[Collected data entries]
*** Block opens ***

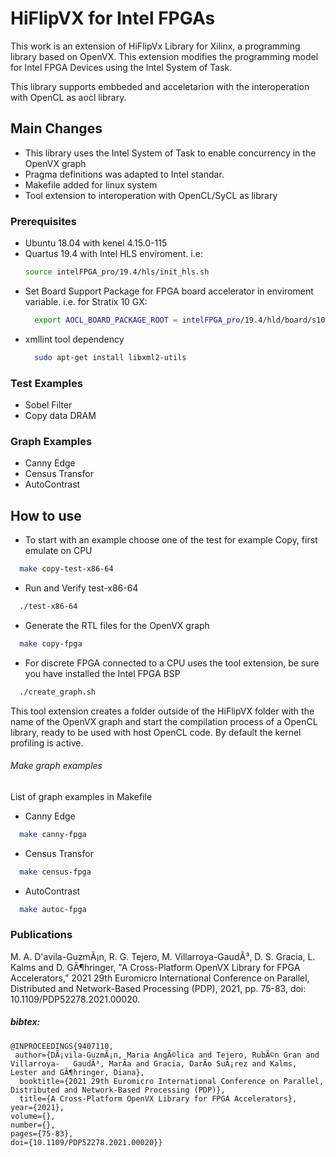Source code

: # HiFlipVX for Intel FPGAs

This work is an extension of HiFlipVx Library for Xilinx, a programming library 
based on OpenVX. This extension modifies
the programming model for Intel FPGA Devices using the Intel System of Task.

This library supports embbeded and acceletarion with the interoperation with OpenCL as aocl library.

## Main Changes
* This library uses the Intel System of Task to enable concurrency in the OpenVX graph
* Pragma definitions was adapted to Intel standar.
* Makefile added for linux system
* Tool extension to interoperation with OpenCL/SyCL as library

### Prerequisites
- Ubuntu 18.04 with kenel  4.15.0-115
- Quartus 19.4 with Intel HLS enviroment. i.e:
  ```sh
  source intelFPGA_pro/19.4/hls/init_hls.sh
  ```
- Set Board Support Package for FPGA board accelerator in enviroment variable. i.e. for Stratix 10 GX:
  ```sh
	export AOCL_BOARD_PACKAGE_ROOT = intelFPGA_pro/19.4/hld/board/s10_ref
  ```
- xmllint tool dependency
  ```sh
	sudo apt-get install libxml2-utils
  ```
### Test Examples
* Sobel Filter
* Copy data DRAM

### Graph Examples
* Canny Edge
* Census Transfor
* AutoContrast

## How to use

* To start with an example choose one of the test for example Copy, first emulate on CPU 
```bash
  make copy-test-x86-64 
```
* Run and Verify test-x86-64
```bash
  ./test-x86-64 
```
* Generate the RTL files for the OpenVX graph
```bash
  make copy-fpga 
```
* For discrete FPGA connected to a CPU uses the tool extension, be sure you have installed
the Intel FPGA BSP
```bash
  ./create_graph.sh 
```
This tool extension creates a folder outside of the HiFlipVX folder with the name of the OpenVX graph and start the compilation process of a OpenCL library, ready to be used with host OpenCL code. By default the kernel profiling is active.

###### Make graph examples
List of  graph examples in Makefile
* Canny Edge
```bash
  make canny-fpga 
```
* Census Transfor
```bash
  make census-fpga 
```
* AutoContrast
```bash
  make autoc-fpga 
```

### Publications

M. A. D\'avila-GuzmÃ¡n, R. G. Tejero, M. Villarroya-GaudÃ³, D. S. Gracia, L. Kalms and D.
GÃ¶hringer, "A Cross-Platform OpenVX Library for FPGA Accelerators," 2021 29th
Euromicro International Conference on Parallel, Distributed and Network-Based
Processing (PDP), 2021, pp. 75-83, doi: 10.1109/PDP52278.2021.00020.


##### bibtex:

    @INPROCEEDINGS{9407110,
 	 author={DÃ¡vila-GuzmÃ¡n, Maria AngÃ©lica and Tejero, RubÃ©n Gran and Villarroya-	GaudÃ³, MarÃ­a and Gracia, DarÃ­o SuÃ¡rez and Kalms, Lester and GÃ¶hringer, Diana},
	  booktitle={2021 29th Euromicro International Conference on Parallel, Distributed and Network-Based Processing (PDP)}, 
	  title={A Cross-Platform OpenVX Library for FPGA Accelerators}, 
  	year={2021},
  	volume={},
  	number={},
  	pages={75-83},
  	doi={10.1109/PDP52278.2021.00020}}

*** Block closes ***

» **Aim of the exercise**: Copy out each line of the records that holds the string "Processing".

» **Result of this exercise**:
Processing (PDP), 2021, pp. 75-83, doi: 10.1109/PDP52278.2021.00020.
	  booktitle={2021 29th Euromicro International Conference on Parallel, Distributed and Network-Based Processing (PDP)}, 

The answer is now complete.